Your instructions →
Only one number is wanted here: how many lines of the data hold "scriptsize".

(Stored items)
————
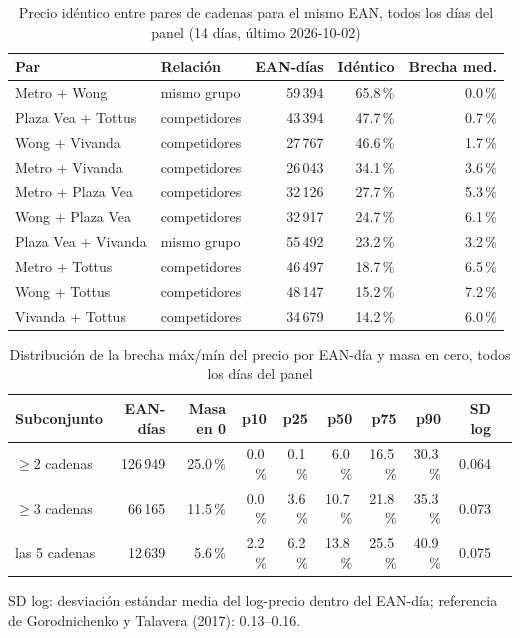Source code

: 
\begin{table}[htbp]
\caption{Precio id\'entico entre pares de cadenas para el mismo EAN, todos los d\'ias del panel (14 d\'ias, \'ultimo 2026-10-02)}
\label{tab:identidad}
\centering\scriptsize\setlength{\tabcolsep}{3pt}
\begin{tabular}{@{}llrrr@{}}
\toprule
Par & Relaci\'on & EAN-d\'ias & Id\'entico & Brecha med. \\
\midrule
Metro + Wong & mismo grupo & 59\,394 & 65.8\,\% & 0.0\,\% \\
Plaza Vea + Tottus & competidores & 43\,394 & 47.7\,\% & 0.7\,\% \\
Wong + Vivanda & competidores & 27\,767 & 46.6\,\% & 1.7\,\% \\
Metro + Vivanda & competidores & 26\,043 & 34.1\,\% & 3.6\,\% \\
Metro + Plaza Vea & competidores & 32\,126 & 27.7\,\% & 5.3\,\% \\
Wong + Plaza Vea & competidores & 32\,917 & 24.7\,\% & 6.1\,\% \\
Plaza Vea + Vivanda & mismo grupo & 55\,492 & 23.2\,\% & 3.2\,\% \\
Metro + Tottus & competidores & 46\,497 & 18.7\,\% & 6.5\,\% \\
Wong + Tottus & competidores & 48\,147 & 15.2\,\% & 7.2\,\% \\
Vivanda + Tottus & competidores & 34\,679 & 14.2\,\% & 6.0\,\% \\
\bottomrule\end{tabular}\end{table}

\begin{table}[t]
\caption{Distribuci\'on de la brecha m\'ax/m\'in del precio por EAN-d\'ia y masa en cero, todos los d\'ias del panel}
\label{tab:brecha}
\centering\scriptsize\setlength{\tabcolsep}{4pt}
\begin{tabular}{@{}lrrrrrrrrr@{}}
\toprule
Subconjunto & EAN-d\'ias & Masa en 0 & p10 & p25 & p50 & p75 & p90 & SD log \\
\midrule
$\geq 2$ cadenas & 126\,949 & 25.0\,\% & 0.0\,\% & 0.1\,\% & 6.0\,\% & 16.5\,\% & 30.3\,\% & 0.064 \\
$\geq 3$ cadenas & 66\,165 & 11.5\,\% & 0.0\,\% & 3.6\,\% & 10.7\,\% & 21.8\,\% & 35.3\,\% & 0.073 \\
las 5 cadenas & 12\,639 & 5.6\,\% & 2.2\,\% & 6.2\,\% & 13.8\,\% & 25.5\,\% & 40.9\,\% & 0.075 \\
\bottomrule\end{tabular}
\par\smallskip\raggedright\scriptsize SD log: desviaci\'on est\'andar media del log-precio dentro del EAN-d\'ia; referencia de Gorodnichenko y Talavera (2017): 0.13--0.16.
\end{table}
————
Written response →
3